**What you will do**
Print nothing except the lines of the listing below from the line with "cin >> t[i].h;" to the line with "int minPos = -1;", each exactly as written, both ends included.

════════════════

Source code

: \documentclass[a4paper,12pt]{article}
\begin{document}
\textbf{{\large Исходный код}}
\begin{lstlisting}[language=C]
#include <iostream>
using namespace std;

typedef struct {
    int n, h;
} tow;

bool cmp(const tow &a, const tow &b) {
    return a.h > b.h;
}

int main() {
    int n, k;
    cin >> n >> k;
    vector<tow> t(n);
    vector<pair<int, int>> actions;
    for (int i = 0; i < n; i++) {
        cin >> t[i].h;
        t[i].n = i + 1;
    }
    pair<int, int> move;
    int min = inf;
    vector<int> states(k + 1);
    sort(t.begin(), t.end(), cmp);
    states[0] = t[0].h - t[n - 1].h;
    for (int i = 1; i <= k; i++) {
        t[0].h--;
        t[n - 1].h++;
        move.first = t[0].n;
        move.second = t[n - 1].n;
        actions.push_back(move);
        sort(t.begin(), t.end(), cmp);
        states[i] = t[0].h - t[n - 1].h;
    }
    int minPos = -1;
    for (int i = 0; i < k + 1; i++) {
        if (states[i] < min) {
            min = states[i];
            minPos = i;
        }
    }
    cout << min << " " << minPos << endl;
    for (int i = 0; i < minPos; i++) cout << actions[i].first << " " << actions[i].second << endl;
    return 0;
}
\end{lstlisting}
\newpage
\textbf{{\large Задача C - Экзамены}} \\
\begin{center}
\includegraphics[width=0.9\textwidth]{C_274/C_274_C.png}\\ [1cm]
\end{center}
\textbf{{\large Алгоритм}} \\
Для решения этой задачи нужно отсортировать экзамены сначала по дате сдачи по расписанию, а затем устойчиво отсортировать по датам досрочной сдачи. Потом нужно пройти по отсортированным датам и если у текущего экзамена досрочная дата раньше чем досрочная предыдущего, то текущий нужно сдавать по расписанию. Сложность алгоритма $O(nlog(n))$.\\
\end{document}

════════════════

**Your solution**
        cin >> t[i].h;
        t[i].n = i + 1;
    }
    pair<int, int> move;
    int min = inf;
    vector<int> states(k + 1);
    sort(t.begin(), t.end(), cmp);
    states[0] = t[0].h - t[n - 1].h;
    for (int i = 1; i <= k; i++) {
        t[0].h--;
        t[n - 1].h++;
        move.first = t[0].n;
        move.second = t[n - 1].n;
        actions.push_back(move);
        sort(t.begin(), t.end(), cmp);
        states[i] = t[0].h - t[n - 1].h;
    }
    int minPos = -1;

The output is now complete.